Beliau juga memaparkan para Boepati pimpinan Boedi Oetomo adalah para pejabat Pangreh Pradja dari sistem pemerintah kolonial Belanda sehingga tidak mungkin bergabung bersama rakyat melawan penjajah. Mereka juga lebih berpihak kepada penganut Djawanisme atau Kedjawen dibandingkan dengan kaum muslim.
Ahmad Mansur menyatakan bahwa tanggal 16 Oktober lebih tepat dijadikan sebagai Hari Kebangkitan Nasional. Pada tanggal tersebut didirikan Sjarikat Dagang Islam tahun 1905 (3 tahun sebelum berdirinya Boedi Oetomo), yang kemudian bertransformasi menjadi Sjarikat Islam. Organisasi inilah yang sangat getol melawan kolonialisme Belanda.
Pada masa kegemilangan Islam, sejarah ditulis dengan sangat hati-hati, dengan berdasarkan periwayatan yang ditelusuri begitu teliti sehingga objektivitasnya terjamin. Bisa dilihat dari kitab sirah nabawiyah karya Ibnu Hisyam dan tarikh khulafa-nya Imam as-Suyuthi.
Sekarang ketika umat Islam mengalami kemunduran berpikir, banyak yang tertipu dengan sejarah yang sebagian besar dipengaruhi oleh subjektivitas penulisnya. Saya tidak hanya bicara tentang sejarah yang ditulis orang-orang yang memusuhi Islam. Mereka yang tidak ingin Islam bangkit tentu saja memanipulasi sedemikian rupa sejarah umat Islam, sehingga pengkhianat semacam Mustafa Kemal Attaturk saja diceritakan seolah menjadi pahlawan Turki Muda di buku-buku pelajaran. Tapi saya juga ingin menyoroti sikap sebagian kita yang begitu tergesa-gesa mengambil kesimpulan saat mendapat suatu kabar yang tidak jelas asalnya, namun karena begitu berpihak dengan Islam, dianggap merupakan kebenaran pasti.
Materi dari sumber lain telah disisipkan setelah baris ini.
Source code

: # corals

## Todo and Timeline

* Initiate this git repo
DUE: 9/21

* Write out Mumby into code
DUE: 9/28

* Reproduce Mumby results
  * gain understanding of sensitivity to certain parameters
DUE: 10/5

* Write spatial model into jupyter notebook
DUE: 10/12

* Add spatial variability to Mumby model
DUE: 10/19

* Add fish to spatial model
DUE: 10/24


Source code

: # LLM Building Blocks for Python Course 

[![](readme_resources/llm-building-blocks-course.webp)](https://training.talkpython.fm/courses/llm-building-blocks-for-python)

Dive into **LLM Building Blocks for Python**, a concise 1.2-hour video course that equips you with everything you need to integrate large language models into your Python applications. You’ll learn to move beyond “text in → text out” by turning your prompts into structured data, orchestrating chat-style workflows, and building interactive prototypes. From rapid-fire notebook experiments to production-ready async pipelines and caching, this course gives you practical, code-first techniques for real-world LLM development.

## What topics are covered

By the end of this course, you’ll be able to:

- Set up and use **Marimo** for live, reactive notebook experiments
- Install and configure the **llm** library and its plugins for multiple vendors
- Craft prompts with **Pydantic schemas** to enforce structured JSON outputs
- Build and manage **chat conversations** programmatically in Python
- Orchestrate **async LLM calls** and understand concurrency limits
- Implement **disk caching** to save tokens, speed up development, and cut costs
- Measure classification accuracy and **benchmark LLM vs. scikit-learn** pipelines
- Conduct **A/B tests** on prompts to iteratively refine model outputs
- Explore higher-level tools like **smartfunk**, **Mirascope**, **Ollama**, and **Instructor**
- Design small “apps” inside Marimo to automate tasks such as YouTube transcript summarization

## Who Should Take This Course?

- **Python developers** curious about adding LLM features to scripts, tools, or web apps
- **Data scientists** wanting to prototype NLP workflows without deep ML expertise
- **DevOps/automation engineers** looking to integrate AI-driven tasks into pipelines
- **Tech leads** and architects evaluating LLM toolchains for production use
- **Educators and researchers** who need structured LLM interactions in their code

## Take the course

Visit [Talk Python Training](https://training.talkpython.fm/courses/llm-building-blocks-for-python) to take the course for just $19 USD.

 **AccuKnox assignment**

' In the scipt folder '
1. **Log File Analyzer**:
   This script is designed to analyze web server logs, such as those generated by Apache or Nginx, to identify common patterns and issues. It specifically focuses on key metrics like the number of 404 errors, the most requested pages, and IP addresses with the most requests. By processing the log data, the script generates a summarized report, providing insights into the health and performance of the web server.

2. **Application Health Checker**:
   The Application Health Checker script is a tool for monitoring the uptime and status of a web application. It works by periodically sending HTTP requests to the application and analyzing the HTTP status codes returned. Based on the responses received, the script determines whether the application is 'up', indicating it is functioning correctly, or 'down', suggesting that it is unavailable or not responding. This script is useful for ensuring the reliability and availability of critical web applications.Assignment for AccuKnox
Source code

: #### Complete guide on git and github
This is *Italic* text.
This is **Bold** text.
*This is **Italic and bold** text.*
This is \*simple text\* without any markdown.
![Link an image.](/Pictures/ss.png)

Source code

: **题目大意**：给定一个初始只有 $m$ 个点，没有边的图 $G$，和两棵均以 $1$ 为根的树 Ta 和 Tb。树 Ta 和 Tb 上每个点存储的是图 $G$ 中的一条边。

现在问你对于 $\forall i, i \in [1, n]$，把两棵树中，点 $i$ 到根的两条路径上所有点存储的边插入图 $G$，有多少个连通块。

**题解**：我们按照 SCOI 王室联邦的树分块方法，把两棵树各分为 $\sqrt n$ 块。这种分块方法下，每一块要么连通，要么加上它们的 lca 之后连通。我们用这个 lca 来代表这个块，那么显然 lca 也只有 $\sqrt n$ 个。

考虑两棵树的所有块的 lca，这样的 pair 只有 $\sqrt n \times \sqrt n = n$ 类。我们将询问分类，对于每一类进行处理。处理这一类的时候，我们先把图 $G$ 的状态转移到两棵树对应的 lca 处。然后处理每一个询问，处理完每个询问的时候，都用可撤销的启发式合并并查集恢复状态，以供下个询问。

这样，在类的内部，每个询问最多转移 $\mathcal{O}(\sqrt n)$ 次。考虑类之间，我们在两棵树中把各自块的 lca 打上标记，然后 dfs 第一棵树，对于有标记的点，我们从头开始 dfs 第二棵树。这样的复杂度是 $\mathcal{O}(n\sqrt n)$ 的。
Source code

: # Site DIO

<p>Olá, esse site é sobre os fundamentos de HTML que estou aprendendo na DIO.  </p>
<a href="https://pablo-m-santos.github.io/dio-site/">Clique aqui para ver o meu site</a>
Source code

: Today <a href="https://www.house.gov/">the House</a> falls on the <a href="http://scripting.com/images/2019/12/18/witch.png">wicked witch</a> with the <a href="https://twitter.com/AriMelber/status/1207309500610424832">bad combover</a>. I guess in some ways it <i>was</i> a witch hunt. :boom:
Kita adalah umat yang diperintahkan untuk bersikap adil disamping juga dituntut selalu menelusuri kebenaran suatu berita, termasuk sejarah. Ini adalah bentuk skeptisisme yang proporsional.
Contohnya adalah dalam kasus Boedi Oetomo di atas. Ini tentu sebuah informasi yang cukup anti mainstream bagi sebagian besar orang yang baru mengetahuinya, sebab sudah ramai di kalangan khalayak betapa besar jasa Boedi Oetomo selaku organisasi pelopor kebangkitan bangsa ini. Termasuk bagi para dokter, hal ini merupakan kebanggaan tersendiri sebab ternyata pendiri Boedi Oetomo adalah juga seorang dokter.
Namun jika ternyata yang dipaparkan Ahmad Mansur Suryanegara memang benar adanya maka kita pun harus bersikap fair. Yaitu dengan membuang kebanggaan terhadap Boedi Oetomo, karena bagaimanapun sikap oportunis terhadap penjajah bukan merupakan kebanggaan. Kita juga harus mempermak ulang sejarah yang selama ini diajarkan kepada anak-anak bangsa ini, juga mengubah tanggal hari kebangkitan nasional. Ini adalah bentuk perlawanan terhadap pembodohan.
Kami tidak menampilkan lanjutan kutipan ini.